RAW DATA:
--- START ---

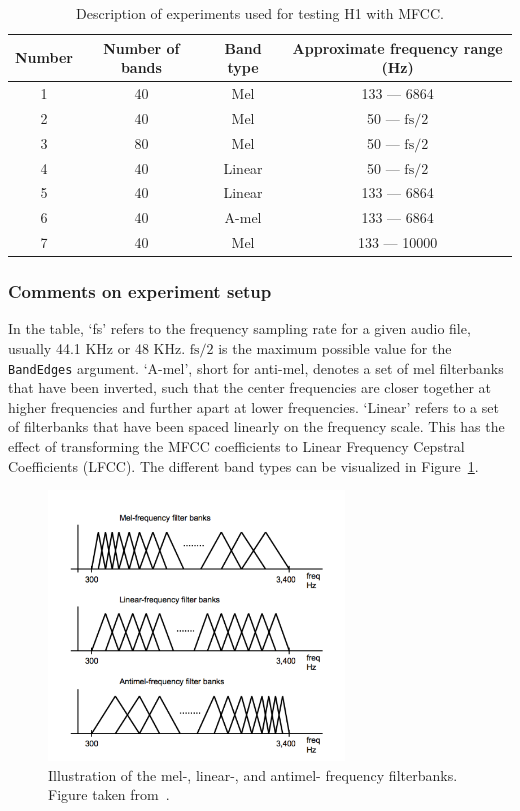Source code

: \begin{table}[h!t]
\begin{center}
\begin{tabular}{c c c c}
\toprule
Number & Number of bands & Band type & Approximate frequency range (Hz) \\ [0.5ex]
\midrule
1 & 40 & Mel & 133 --- 6864 \\
2 & 40 & Mel & 50 --- $\text{fs}/2$ \\
3 & 80 & Mel & 50 --- $\text{fs}/2$ \\
4 & 40 & Linear & 50 --- $\text{fs}/2$ \\
5 & 40 & Linear & 133 --- 6864 \\
6 & 40 & A-mel & 133 --- 6864 \\
7 & 40 & Mel & 133 --- 10000 \\
\bottomrule
\end{tabular}
\caption{Description of experiments used for testing H1 with
MFCC.}\label{table:h1_mfcc_experiments}
\end{center}
\end{table}

\subsubsection{Comments on experiment setup}

In the table, `fs' refers to the frequency sampling rate for a given audio file,
usually 44.1 KHz or 48 KHz. $\text{fs}/2$ is the maximum possible value for the
\texttt{BandEdges} argument. `A-mel', short for anti-mel, denotes a set of mel
filterbanks that have been inverted, such that the center frequencies are closer
together at higher frequencies and further apart at lower frequencies. `Linear'
refers to a set of filterbanks that have been spaced linearly on the frequency
scale. This has the effect of transforming the MFCC coefficients to Linear
Frequency Cepstral Coefficients (LFCC). The different band types can be
visualized in Figure~\ref{fig:filterbanks}.

\begin{figure}[ht]
  \centering
  \includegraphics[width=0.7\textwidth]{figures/filterbanks.png}
  \caption{Illustration of the mel-, linear-, and antimel- frequency
  filterbanks. Figure taken from~\cite{lei2009mel}.}\label{fig:filterbanks}
\end{figure}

--- END ---

AIM OF THE TASK:
A verbatim printout of the entries above is expected, free of pictures.

SOLUTION FOR THIS TASK:
Source code

: \begin{table}[h!t]
\begin{center}
\begin{tabular}{c c c c}
\toprule
Number & Number of bands & Band type & Approximate frequency range (Hz) \\ [0.5ex]
\midrule
1 & 40 & Mel & 133 --- 6864 \\
2 & 40 & Mel & 50 --- $\text{fs}/2$ \\
3 & 80 & Mel & 50 --- $\text{fs}/2$ \\
4 & 40 & Linear & 50 --- $\text{fs}/2$ \\
5 & 40 & Linear & 133 --- 6864 \\
6 & 40 & A-mel & 133 --- 6864 \\
7 & 40 & Mel & 133 --- 10000 \\
\bottomrule
\end{tabular}
\caption{Description of experiments used for testing H1 with
MFCC.}\label{table:h1_mfcc_experiments}
\end{center}
\end{table}

\subsubsection{Comments on experiment setup}

In the table, `fs' refers to the frequency sampling rate for a given audio file,
usually 44.1 KHz or 48 KHz. $\text{fs}/2$ is the maximum possible value for the
\texttt{BandEdges} argument. `A-mel', short for anti-mel, denotes a set of mel
filterbanks that have been inverted, such that the center frequencies are closer
together at higher frequencies and further apart at lower frequencies. `Linear'
refers to a set of filterbanks that have been spaced linearly on the frequency
scale. This has the effect of transforming the MFCC coefficients to Linear
Frequency Cepstral Coefficients (LFCC). The different band types can be
visualized in Figure~\ref{fig:filterbanks}.

\begin{figure}[ht]
  \centering
  \includegraphics[width=0.7\textwidth]{figures/filterbanks.png}
  \caption{Illustration of the mel-, linear-, and antimel- frequency
  filterbanks. Figure taken from~\cite{lei2009mel}.}\label{fig:filterbanks}
\end{figure}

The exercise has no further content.